The apparel in that line is lined with intermingling scribbled black and white letters done in tones that recall Pendleton’s own work, which filled the atrium of New York’s Museum of Modern Art in 2021.
According to the Times, Pendleton became aware of the line when a friend texted asking about Wintour’s skirt. Lawyers for the artist then sent Alexander McQueen a letter saying that the house had “copied” his work for its “Graffiti” line. The house reportedly responded that it would investigate.
But the investigation, the Times reported, revealed that McQueen had not plagiarized his work. “Alexander McQueen takes claims of intellectual property infringement very seriously,” the house said in a statement to the Times. “We immediately investigated Mr. Pendleton’s claims and concluded that these designs were created independently.”

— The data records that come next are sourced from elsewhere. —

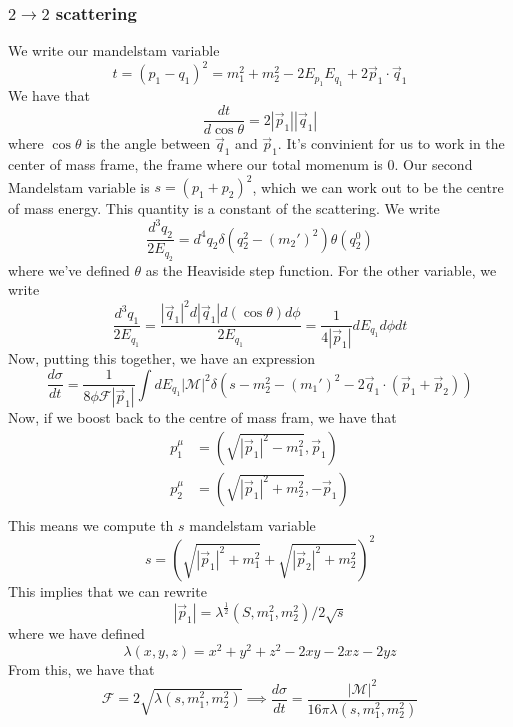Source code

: \subsubsection{$ 2 \to 2 $ scattering} 
We write our mandelstam variable 
\[
	t =  ( p_1 - q_1) ^ 2 = m_1 ^ 2 + m_2 ^ 2 - 2 E_{ p _ 1 } E _{ q _ 1 } + 2 
	\vec{p} _ 1 \cdot  \vec{q} _ 1 
\] We have that 
\[
\frac{ d t }{ d \cos \theta } = 2 | \vec{p} _ 1 | | \vec{q} _ 1 | 
\] where  $ \cos \theta $ is the angle between $ \vec{q}  _ 1 $ and $ \vec{p} _ 1 $. 
It's convinient for us to work in the center of mass frame, 
the frame where our total momenum is $ 0 $. 
Our second Mandelstam variable is 
$ s= ( p_1 + p_2 ) ^ 2 $, which we can work out to be the centre 
of mass energy. This quantity is a constant of the scattering. 
We write 
\[
	\frac{ d ^ 3 q_2 }{ 2 E _{ q_ 2 } } = d ^ 4 q _ 2 \delta ( q_2 ^ 2 - ( m_2 ') ^ 2 ) \theta ( q_2 ^ 0 ) 
\] where we've defined $ \theta $ as the Heaviside step function. 
For the other variable, we write
\[
	\frac{ d ^ 3 q_1 }{ 2 E _{ q_1 } } = \frac{ | \vec{q} _ 1 | ^ 2 d | \vec{q} _1 | d ( \cos \theta ) 
	d \phi }{ 2 E_{ q_{1 } }} = \frac{1}{ 4 | \vec{p} _ 1 | } d E_{ q_ 1 } d \phi dt 
\] Now, putting this together, 
we have an expression 
\[
 \frac{ d \sigma }{ dt } = \frac{1}{8 \phi \mathcal{ F } | \vec{p}_ 1  | } 
 \int d E_{ q_ 1 } | \mathcal{ M } | ^ 2 \delta ( s - m_2 ^ 2  -  ( m_1')  ^ 2 - 2 \vec{q} _ 1 
 \cdot  ( \vec{p} _ 1 + \vec{p} _ 2 ) ) 
\] Now, if we boost back to the centre of mass fram, we have that 
\begin{align*}
	p_1 ^\mu & = ( \sqrt{| \vec{p} _ 1 | ^  2 - m_1 ^ 2 }, \vec{p} _ 1 )  \\
	p_2 ^ \mu &=  ( \sqrt{ | \vec{p} _ 1 | ^ 2 + m_2 ^ 2 }, - \vec{p} _ 1 )   \\
\end{align*}
This means we compute th $ s $ mandelstam variable 
\[
	s = ( \sqrt{ | \vec{p} _1 | ^ 2 + m_1 ^ 2  } + \sqrt{ | \vec{p} _ 2 |^ 2 + m_2 ^ 2  } ) ^ 2  
\] This implies that we can rewrite 
\[
	| \vec{p} _ 1 | = \lambda ^{ \frac{1}{2 } } ( S, m_1 ^ 2 , m_2 ^ 2 ) / 2 \sqrt{ s }  
\] where we have defined 
\[
 \lambda ( x, y , z ) = x^ 2 + y ^ 2 + z ^ 2 - 2xy - 2xz - 2yz
\] From this, we have that 
\[
	\mathcal{ F } = 2 \sqrt{ \lambda ( s , m_1 ^ 2 , m_2 ^ 2 ) } \implies 
	\frac{ d \sigma }{ d t } = \frac{ | \mathcal{ M } | ^ 2 }{ 16 \pi \lambda ( s , m_1 ^ 2 , m_2 ^ 2 ) }
\]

Pendleton told the Times that he does not want any money, just an acknowledgement from Alexander McQueen.
“I believe visual cultural exchange is vital, necessary, happens all the time and should happen,” he told the Times. “But this is about how we assign and acknowledge value. It is basically someone saying, ‘You’re not worthy, what you do is not worthy of an acknowledgment.’”
Neither Pendleton nor Alexander McQueen responded immediately to ARTnews’s request for comment.
It is not unusual for fashion brands to draw heavily on artworks for inspiration, but some in the art world have claimed that doing so can at times go beyond what is comfortable for artists or even, in a few cases, legal. The Uffizi Galleries recently sued Jean Paul Gaultier, alleging that designs featuring Sandro Botticelli’s painting The Birth of Venus were done without prior authorization.